• **Records for this exercise**
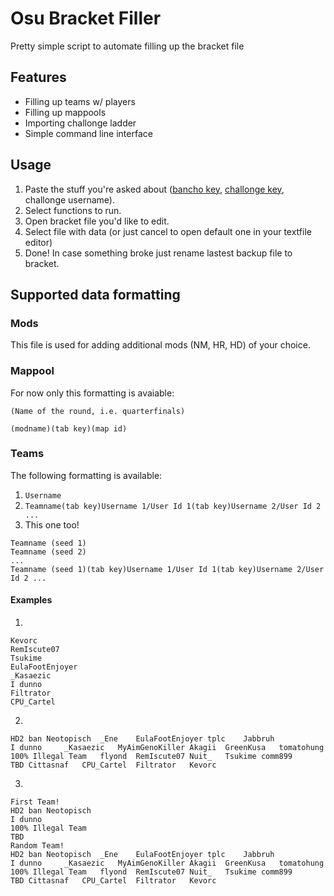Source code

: # Osu Bracket Filler
Pretty simple script to automate filling up the bracket file

## Features
- Filling up teams w/ players
- Filling up mappools
- Importing challonge ladder
- Simple command line interface

## Usage
1. Paste the stuff you're asked about ([bancho key](https://osu.ppy.sh/p/api/), [challonge key](https://challonge.com/settings/developer), challonge username).
2. Select functions to run.
3. Open bracket file you'd like to edit.
4. Select file with data (or just cancel to open default one in your textfile editor)
5. Done! In case something broke just rename lastest backup file to bracket.

## Supported data formatting

### Mods
This file is used for adding additional mods (NM, HR, HD) of your choice.

### Mappool
For now only this formatting is avaiable:

`(Name of the round, i.e. quarterfinals)`

`(modname)(tab key)(map id)`

### Teams
The following formatting is available:
1. `Username`
2. `Teamname(tab key)Username 1/User Id 1(tab key)Username 2/User Id 2 ...`
3. This one too!
```csv
Teamname (seed 1)
Teamname (seed 2)
...
Teamname (seed 1)(tab key)Username 1/User Id 1(tab key)Username 2/User Id 2 ...
```
#### Examples
1.
```csv
Kevorc
RemIscute07
Tsukime
EulaFootEnjoyer
_Kasaezic
I dunno
Filtrator
CPU_Cartel
```
2.
```csv
HD2 ban	Neotopisch	_Ene	EulaFootEnjoyer	tplc	Jabbruh
I dunno 	_Kasaezic	MyAimGenoKiller	Akagii	GreenKusa	tomatohung
100% Illegal Team	flyond	RemIscute07	Nuit_	Tsukime	comm899
TBD	Cittasnaf	CPU_Cartel	Filtrator	Kevorc
```
3.
```csv
First Team!
HD2 ban	Neotopisch
I dunno
100% Illegal Team
TBD
Random Team!
HD2 ban	Neotopisch	_Ene	EulaFootEnjoyer	tplc	Jabbruh
I dunno 	_Kasaezic	MyAimGenoKiller	Akagii	GreenKusa	tomatohung
100% Illegal Team	flyond	RemIscute07	Nuit_	Tsukime	comm899
TBD	Cittasnaf	CPU_Cartel	Filtrator	Kevorc
```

• **Problem**
Once the pictures are set aside, give the rest of the material again unchanged.

• **Written solution**
Source code

: # Osu Bracket Filler
Pretty simple script to automate filling up the bracket file

## Features
- Filling up teams w/ players
- Filling up mappools
- Importing challonge ladder
- Simple command line interface

## Usage
1. Paste the stuff you're asked about ([bancho key](https://osu.ppy.sh/p/api/), [challonge key](https://challonge.com/settings/developer), challonge username).
2. Select functions to run.
3. Open bracket file you'd like to edit.
4. Select file with data (or just cancel to open default one in your textfile editor)
5. Done! In case something broke just rename lastest backup file to bracket.

## Supported data formatting

### Mods
This file is used for adding additional mods (NM, HR, HD) of your choice.

### Mappool
For now only this formatting is avaiable:

`(Name of the round, i.e. quarterfinals)`

`(modname)(tab key)(map id)`

### Teams
The following formatting is available:
1. `Username`
2. `Teamname(tab key)Username 1/User Id 1(tab key)Username 2/User Id 2 ...`
3. This one too!
```csv
Teamname (seed 1)
Teamname (seed 2)
...
Teamname (seed 1)(tab key)Username 1/User Id 1(tab key)Username 2/User Id 2 ...
```
#### Examples
1.
```csv
Kevorc
RemIscute07
Tsukime
EulaFootEnjoyer
_Kasaezic
I dunno
Filtrator
CPU_Cartel
```
2.
```csv
HD2 ban	Neotopisch	_Ene	EulaFootEnjoyer	tplc	Jabbruh
I dunno 	_Kasaezic	MyAimGenoKiller	Akagii	GreenKusa	tomatohung
100% Illegal Team	flyond	RemIscute07	Nuit_	Tsukime	comm899
TBD	Cittasnaf	CPU_Cartel	Filtrator	Kevorc
```
3.
```csv
First Team!
HD2 ban	Neotopisch
I dunno
100% Illegal Team
TBD
Random Team!
HD2 ban	Neotopisch	_Ene	EulaFootEnjoyer	tplc	Jabbruh
I dunno 	_Kasaezic	MyAimGenoKiller	Akagii	GreenKusa	tomatohung
100% Illegal Team	flyond	RemIscute07	Nuit_	Tsukime	comm899
TBD	Cittasnaf	CPU_Cartel	Filtrator	Kevorc
```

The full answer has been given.